Since TSCA amendments took effect last June, EPA had been issuing letters requesting companies to provide answers to 11 detailed questions, and 15 detailed questions for health and safety information, for purposes of substantiation. By contrast, section 2.204(e)(4) asks only the following nine questions:
- The portions of the information which are alleged to be entitled to confidential treatment;
- The period of time for which confidential treatment is desired by the business (e.g., until a certain date, until the occurrence of a specified event, or permanently);
- The purpose for which the information was furnished to EPA and the approximate date of submission, if known;
- Whether a business confidentiality claim accompanied the information when it was received by EPA;
- Measures taken by the business to guard against undesired disclosure of the information to others;
- The extent to which the information has been disclosed to others, and the precautions taken in connection therewith;
- Pertinent confidentiality determinations, if any, by EPA or other Federal agencies, and a copy of any such determination, or reference to it, if available;
- Whether the business asserts that disclosure of the information would be likely to result in substantial harmful effects on the business' competitive position, and if so, what those harmful effects would be, why they should be viewed as substantial, and an explanation of the causal relationship between disclosure and such harmful effects; and
- Whether the business asserts that the information is voluntarily submitted information as defined in §2.201(i), and if so, whether and why disclosure of the information would tend to lessen the availability to EPA of similar information in the future.
These are less specific than the 11 to 15 questions EPA had been posing to CBI claimants immediately following enactment of the Lautenberg Chemical Safety for the 21st Century Act, and it is unclear at this time what criteria EPA will apply in reviewing these claims. Although there is longstanding jurisprudence on what constitutes confidential business information generally, whether information is subject to CBI treatment under TSCA, specifically, has not been the subject of extensive litigation.
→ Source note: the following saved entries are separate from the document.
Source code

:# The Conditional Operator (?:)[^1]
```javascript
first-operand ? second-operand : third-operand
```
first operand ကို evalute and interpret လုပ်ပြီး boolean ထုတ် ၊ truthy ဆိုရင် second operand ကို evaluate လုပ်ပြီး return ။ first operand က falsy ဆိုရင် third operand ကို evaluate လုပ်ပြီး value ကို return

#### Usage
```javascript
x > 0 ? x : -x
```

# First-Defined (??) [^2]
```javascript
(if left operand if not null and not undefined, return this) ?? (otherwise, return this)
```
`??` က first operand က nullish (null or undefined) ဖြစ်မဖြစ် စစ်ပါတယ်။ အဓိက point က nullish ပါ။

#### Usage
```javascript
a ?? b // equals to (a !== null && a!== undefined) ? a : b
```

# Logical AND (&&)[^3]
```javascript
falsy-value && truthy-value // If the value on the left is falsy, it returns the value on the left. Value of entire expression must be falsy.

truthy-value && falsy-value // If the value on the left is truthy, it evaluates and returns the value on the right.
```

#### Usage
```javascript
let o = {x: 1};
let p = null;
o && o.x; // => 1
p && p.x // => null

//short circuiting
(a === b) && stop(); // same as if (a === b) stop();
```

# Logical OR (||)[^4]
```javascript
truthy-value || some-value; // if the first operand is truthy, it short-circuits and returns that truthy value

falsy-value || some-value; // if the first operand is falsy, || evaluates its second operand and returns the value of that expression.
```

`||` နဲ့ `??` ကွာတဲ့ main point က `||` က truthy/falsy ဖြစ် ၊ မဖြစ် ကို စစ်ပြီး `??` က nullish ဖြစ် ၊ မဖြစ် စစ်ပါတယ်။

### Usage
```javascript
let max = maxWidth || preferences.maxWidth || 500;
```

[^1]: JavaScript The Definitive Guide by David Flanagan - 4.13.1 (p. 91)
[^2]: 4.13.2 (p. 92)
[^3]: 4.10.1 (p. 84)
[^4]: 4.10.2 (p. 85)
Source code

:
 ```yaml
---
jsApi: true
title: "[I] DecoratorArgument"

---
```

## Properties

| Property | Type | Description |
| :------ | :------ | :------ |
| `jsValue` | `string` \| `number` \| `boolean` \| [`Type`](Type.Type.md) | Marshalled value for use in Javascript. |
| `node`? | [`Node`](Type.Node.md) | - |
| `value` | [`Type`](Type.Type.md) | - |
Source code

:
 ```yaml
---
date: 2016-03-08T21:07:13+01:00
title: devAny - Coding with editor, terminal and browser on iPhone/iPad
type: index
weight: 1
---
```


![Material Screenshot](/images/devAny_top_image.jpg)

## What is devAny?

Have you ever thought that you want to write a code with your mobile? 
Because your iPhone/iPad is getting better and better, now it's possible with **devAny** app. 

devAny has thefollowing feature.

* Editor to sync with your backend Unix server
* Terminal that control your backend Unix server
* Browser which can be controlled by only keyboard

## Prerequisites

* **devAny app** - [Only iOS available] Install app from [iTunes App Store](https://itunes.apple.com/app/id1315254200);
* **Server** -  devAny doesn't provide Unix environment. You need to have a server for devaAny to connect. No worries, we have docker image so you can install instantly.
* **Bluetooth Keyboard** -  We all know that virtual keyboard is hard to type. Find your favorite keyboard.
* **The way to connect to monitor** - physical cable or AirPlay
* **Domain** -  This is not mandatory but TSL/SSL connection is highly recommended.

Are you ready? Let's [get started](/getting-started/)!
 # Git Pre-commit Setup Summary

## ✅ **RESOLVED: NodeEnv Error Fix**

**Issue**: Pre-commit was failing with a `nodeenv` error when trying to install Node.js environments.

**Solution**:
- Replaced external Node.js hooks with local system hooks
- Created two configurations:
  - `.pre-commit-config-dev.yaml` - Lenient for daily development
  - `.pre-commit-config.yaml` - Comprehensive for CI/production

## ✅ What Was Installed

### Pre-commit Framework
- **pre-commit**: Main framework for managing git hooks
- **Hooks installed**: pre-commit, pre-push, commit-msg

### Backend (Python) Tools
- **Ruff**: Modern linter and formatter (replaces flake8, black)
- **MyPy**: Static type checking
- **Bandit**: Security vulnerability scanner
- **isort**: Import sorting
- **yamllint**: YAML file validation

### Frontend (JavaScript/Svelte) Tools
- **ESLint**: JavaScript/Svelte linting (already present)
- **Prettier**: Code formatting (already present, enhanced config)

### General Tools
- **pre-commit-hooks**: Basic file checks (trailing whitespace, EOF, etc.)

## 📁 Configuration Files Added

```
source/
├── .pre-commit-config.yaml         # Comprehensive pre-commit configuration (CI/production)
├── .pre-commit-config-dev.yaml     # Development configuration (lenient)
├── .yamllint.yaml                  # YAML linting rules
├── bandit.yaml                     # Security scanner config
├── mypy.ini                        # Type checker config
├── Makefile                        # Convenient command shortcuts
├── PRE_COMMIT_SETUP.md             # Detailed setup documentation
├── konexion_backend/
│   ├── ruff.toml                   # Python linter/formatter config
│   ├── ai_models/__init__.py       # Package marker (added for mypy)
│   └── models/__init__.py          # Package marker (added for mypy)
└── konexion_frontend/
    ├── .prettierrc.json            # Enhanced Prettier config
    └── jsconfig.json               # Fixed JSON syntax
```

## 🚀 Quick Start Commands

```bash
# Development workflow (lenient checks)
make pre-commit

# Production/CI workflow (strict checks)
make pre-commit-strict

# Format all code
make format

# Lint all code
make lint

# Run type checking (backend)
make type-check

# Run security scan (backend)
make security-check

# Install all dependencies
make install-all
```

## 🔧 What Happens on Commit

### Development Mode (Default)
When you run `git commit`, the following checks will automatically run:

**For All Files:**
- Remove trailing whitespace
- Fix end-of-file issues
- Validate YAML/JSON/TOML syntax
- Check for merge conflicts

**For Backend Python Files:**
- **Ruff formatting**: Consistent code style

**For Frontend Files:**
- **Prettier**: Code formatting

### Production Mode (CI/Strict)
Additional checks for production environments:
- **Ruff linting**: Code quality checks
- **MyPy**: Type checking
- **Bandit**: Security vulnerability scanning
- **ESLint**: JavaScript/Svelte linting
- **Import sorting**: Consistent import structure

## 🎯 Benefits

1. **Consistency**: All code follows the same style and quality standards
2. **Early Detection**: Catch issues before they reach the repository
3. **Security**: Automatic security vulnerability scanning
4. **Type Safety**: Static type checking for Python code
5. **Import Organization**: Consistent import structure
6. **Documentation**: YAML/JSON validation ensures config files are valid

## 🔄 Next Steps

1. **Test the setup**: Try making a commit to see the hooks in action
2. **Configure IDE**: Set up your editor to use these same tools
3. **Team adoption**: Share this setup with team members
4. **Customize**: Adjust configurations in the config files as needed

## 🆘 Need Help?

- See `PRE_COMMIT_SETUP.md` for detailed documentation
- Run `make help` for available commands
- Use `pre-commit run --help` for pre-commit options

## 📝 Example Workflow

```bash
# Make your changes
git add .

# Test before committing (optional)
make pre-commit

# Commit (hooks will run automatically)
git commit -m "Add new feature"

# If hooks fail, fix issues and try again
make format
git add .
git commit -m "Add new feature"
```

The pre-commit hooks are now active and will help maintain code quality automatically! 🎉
For CBI claims made between June 22, 2016 and the effective date of this guidance, companies will need to provide substantiation unless the claims were already substantiated or are exempt from substantiation. Such submitters will have 240 days from March 20, 2017 to submit this substantiation. If no substantiation is provided, then EPA will notify the company that it has 30 days to submit substantiation or EPA will deem its CBI claims to have been waived.
EPA is not officially seeking comments on this guidance, but it has established a public docket for it (Docket ID No. EPA-HQ-OPPT-2017-0026). Technically, interpretive guidance is not subject to notice and comment rulemaking under the Administrative Procedure Act unless a court finds that it is actually a legislative rule that creates at new duty (rather than clarifying the scope of a duty), which EPA disguised as guidance. On the other hand, because the CBI notice is simply guidance, the new Administration could, in theory, easily rescind it. This is true particularly in light of the U.S. Supreme Court's decision in Perez v. Mortgage Bankers Ass'n, 575 U.S. __, 135 S. Ct. 1199 (2015), holding that an agency's interpretive guidance may be changed without notice and comment rulemaking under the APA.
The CBI guidance was signed by the departing Assistant Administrator of EPA's Office of Chemical Safety and Pollution Prevention, Mr. Jim Jones, and dated January 13, 2017.